26 Oct 2009

Pascal Dusapin: Faustus, the Last Night

Pascal Dusapin (b. 1955) is an engaging composer, and his recent works includes a chamber opera entitled Faustus, the Last Night, a unique setting of the legend and a fine contribution to modern opera.

This version of Faust differs from others, since it eschews the traditional narrative which starts with Faust signing a pact with the devil, moves to the sometimes picaresque adventures of the ensorcelled Faust, and ends with the devil claiming his soul. Instead of retelling the story, Dusapin assembled the English-language libretto from various sources to create a text focused on the trials and temptations of Faust during the minutes before his fateful contract with the devil is due. In a sense Dusapin takes his cue from Marlowe’s climactic soliloquy from the end of his Tragical History of Doctor Faustus:

Ah Faustus,
Now hast thou but one bare hour to live,
And then though must be damned perpetually,
Stand still, you ever-moving spheres of heaven,That time may cease ad midnight never come!....
O lente, lente currite noctis equi!
The stars move still; time runs; the clock will strike;
The devil will come, and Faustus must be damned. . . .
(Act 5, lines 57-61; 66-68)

In creating this work, Faust is not necessarily a character worth saving, with the inanity of his diabolic pact made painfully clear, and Mephistopheles characterized with the dimensionality which makes him more than a minion of Satan, but approaching the persona of Lucifer in challenging the nature of mortal existence. The conversational tone of Faustus, the Last Night may be traced to the kind of opera Strauss created in Capriccio, in the medium foregoes the depiction of physical action to result instead in a shift of thought and concept. (The concept is also used in Henri Pousseu’s Votre Faust (1969), which revolves around a discussion about the prospect of an opera on the subject of Faust.) The conversational aspect of Dusapin’s Faustusalso echoes some elements of early opera, which resulted in various settings of familiar myth. Akin to those early seventeenth-century works, music in Faustus serves as a means to an end, a way for Dusapin to convey the verbal ideas effectively. At times, too, the score functions as a kind of soundtrack in order to allow the work to shift between scenes smoothly and offer cues to mood and tone.

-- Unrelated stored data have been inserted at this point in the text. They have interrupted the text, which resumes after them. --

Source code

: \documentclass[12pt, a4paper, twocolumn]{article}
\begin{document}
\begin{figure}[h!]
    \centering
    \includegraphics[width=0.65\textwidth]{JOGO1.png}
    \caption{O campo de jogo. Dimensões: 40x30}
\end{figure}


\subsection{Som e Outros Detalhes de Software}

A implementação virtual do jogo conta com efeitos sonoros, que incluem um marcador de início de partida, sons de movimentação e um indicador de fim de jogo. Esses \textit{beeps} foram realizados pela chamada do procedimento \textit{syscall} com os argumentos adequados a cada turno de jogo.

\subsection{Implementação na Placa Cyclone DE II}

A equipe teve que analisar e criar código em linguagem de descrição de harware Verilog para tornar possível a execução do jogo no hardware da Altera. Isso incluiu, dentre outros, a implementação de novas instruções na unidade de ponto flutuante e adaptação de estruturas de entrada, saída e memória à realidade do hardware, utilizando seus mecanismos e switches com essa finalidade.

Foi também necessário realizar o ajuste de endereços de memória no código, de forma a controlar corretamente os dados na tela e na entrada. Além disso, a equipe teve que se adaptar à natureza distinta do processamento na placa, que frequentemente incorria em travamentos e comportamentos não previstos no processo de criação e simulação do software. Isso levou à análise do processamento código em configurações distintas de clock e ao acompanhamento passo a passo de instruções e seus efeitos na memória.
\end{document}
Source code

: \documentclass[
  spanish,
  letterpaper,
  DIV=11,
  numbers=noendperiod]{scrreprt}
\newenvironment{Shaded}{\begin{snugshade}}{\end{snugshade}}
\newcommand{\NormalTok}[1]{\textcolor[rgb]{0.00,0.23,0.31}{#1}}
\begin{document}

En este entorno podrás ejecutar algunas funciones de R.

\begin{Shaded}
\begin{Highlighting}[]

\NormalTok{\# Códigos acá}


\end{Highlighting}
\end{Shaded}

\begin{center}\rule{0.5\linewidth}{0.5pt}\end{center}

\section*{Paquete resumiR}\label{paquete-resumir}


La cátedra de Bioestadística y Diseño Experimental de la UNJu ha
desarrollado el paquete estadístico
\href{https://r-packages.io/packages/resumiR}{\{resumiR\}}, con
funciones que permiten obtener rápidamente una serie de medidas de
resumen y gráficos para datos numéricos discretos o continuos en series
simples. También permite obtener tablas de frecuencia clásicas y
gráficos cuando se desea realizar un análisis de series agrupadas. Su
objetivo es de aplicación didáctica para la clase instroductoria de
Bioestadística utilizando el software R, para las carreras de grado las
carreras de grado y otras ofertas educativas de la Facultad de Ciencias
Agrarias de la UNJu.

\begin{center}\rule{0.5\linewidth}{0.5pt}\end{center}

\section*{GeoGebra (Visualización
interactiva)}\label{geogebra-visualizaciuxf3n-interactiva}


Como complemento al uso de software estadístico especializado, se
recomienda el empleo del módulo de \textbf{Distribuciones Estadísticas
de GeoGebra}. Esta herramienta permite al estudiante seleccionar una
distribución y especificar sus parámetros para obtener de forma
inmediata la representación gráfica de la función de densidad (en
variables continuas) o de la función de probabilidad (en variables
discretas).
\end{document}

The performers as a whole conveyed the work effectively. The English-language text emerges clearly, and while listeners should not have a problem with the enunciation, subtitles are possible in the original language, as well as French and German. Since the libretto is not published with the DVD, those interested in exploring the text further may use the subtitles as a point of departure (future DVDs like this would benefit from the inclusion of the full text in the digital medium, as a matter of convenience for the user). As Mephistopheles, Urban Malmberg personifies the role. His command of the part is remarkable and serves as a foil for the doomed Faustus, as depicted by Georg Nigl. At times Malmberg and Nigl overlap their lines, as found in the score, and this underscores the blurring of their characters in this work. In Dusapin’s Faustus, Mephistopheles can be as absorbed in thought as Faust. In lieu of a stage devil who simply represents the diabolical forces, Mephistopheles offers some comments which can be as intriguing as the ones Dusapin puts into Faust’s mouth.

This resembles the interchangeability which occurs in modern productions of Don Giovanni in the singers who portray the title character and his servant Leporello sometimes switch their roles between performances. In this sense, Malberg and Nigl work well together in this work to create a good dynamic, and the other principals respond well to it. The angel is one of the more engaging of Dusapin’s characters, and Caroline Stein gave the role the level of definition to counterbalance Mephistopheles. The other two characters, Robert Wörle as Sly (derived from the character in the prologue to Shakespeare’s Taming of the Shrew) and Jaco Huijpen as Togod offer various perspectives on the dilemma in which Faust finds himself. Throughout the performance the conductor Jonathan Stockhammer allows the orchestra to support the singers deftly. His tempos reflect his sensitivity to the text, which emerges clearly in an engaging reading of the score for this new version of the Faust legend.